My primary objection is: perhaps some of the students in both groups got smarter (these are 8-9 year olds and still developing) for reasons independent of the interventions, which caused them to improve on the n-back training task AND on the other intelligence tests (fluid intelligence, Gf). If you separated the "active control" group into high and low improvers post-hoc just like was done for the n-back group, you might see that the active control "high improvers" are even smarter than the n-back "high improvers". We should expect some 8-9 year olds to improve in intelligence or motivation over the course of a month or two, without any intervention.

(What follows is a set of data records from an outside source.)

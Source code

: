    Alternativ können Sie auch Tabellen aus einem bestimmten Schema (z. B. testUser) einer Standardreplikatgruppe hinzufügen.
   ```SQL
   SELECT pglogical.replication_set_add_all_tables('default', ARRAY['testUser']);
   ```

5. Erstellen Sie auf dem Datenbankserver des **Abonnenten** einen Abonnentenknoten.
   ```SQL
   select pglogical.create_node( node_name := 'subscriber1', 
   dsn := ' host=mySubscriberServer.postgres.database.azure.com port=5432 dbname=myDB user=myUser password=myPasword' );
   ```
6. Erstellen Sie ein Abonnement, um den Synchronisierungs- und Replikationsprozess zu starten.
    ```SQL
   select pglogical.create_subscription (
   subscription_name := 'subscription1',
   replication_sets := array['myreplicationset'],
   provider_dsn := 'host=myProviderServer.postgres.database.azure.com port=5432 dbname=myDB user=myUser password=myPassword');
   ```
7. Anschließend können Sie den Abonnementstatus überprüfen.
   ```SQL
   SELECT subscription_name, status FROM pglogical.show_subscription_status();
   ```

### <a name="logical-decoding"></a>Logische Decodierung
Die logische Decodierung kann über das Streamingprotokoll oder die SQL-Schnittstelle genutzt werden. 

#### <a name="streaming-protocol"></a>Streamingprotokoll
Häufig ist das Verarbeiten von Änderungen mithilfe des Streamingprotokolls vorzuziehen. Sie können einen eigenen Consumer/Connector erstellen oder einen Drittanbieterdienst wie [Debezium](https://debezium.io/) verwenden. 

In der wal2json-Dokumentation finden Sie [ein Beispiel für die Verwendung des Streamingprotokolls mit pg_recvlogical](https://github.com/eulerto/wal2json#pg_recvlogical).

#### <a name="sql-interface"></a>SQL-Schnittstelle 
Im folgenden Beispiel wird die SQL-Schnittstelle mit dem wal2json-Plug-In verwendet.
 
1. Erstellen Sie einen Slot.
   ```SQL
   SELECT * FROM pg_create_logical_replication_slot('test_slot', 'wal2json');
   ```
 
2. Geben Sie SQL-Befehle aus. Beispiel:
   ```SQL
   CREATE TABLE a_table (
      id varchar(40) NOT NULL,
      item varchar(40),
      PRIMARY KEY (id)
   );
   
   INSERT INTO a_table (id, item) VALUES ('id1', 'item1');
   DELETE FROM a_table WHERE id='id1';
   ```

Basically, this result sucks, because of the artificial post-hoc division into high- and low- responders to n-back training, needed to show a strong "effect". I'm not certain that the effect is artificial; I'd have to spend a lot of time doing some kind of sampling to show how well the data is explained by my alternative hypothesis.
It's definitely legitimate to look at the whole n-back group vs. the whole active control group. Those results there aren't impressive at all. I just can't give any credit for the post-hoc division because I don't know how to properly penalize it and it's clearly self-serving for Jaeggi. It's borderline deceptive that the graphs don't show the unsplit n-back population.
It's unsurprising (probably offering no evidence against my explanation) that the initial average n-back score for the low improvers is higher than the initial average for the high improvers; this is what you'd expect if you split a set of paired samples drawn from the same distribution with no change at all, for example.
Also, on pg 2/6, I don't understand how the t statistics line up with the group sizes.
The groups are ((16 high improvement+16 low improvement)+30 control), so why is it (15), t(15), t(30), and then later t(16)? Does t(n) not mean that it's a t statistic over a population of n? I'm guessing so. I assume the t is an unpaired student's t-test, which of course assumes the distributions compared are normal. I'm not sure if that's demonstrated, but it may be obvious to experts (it's not to me).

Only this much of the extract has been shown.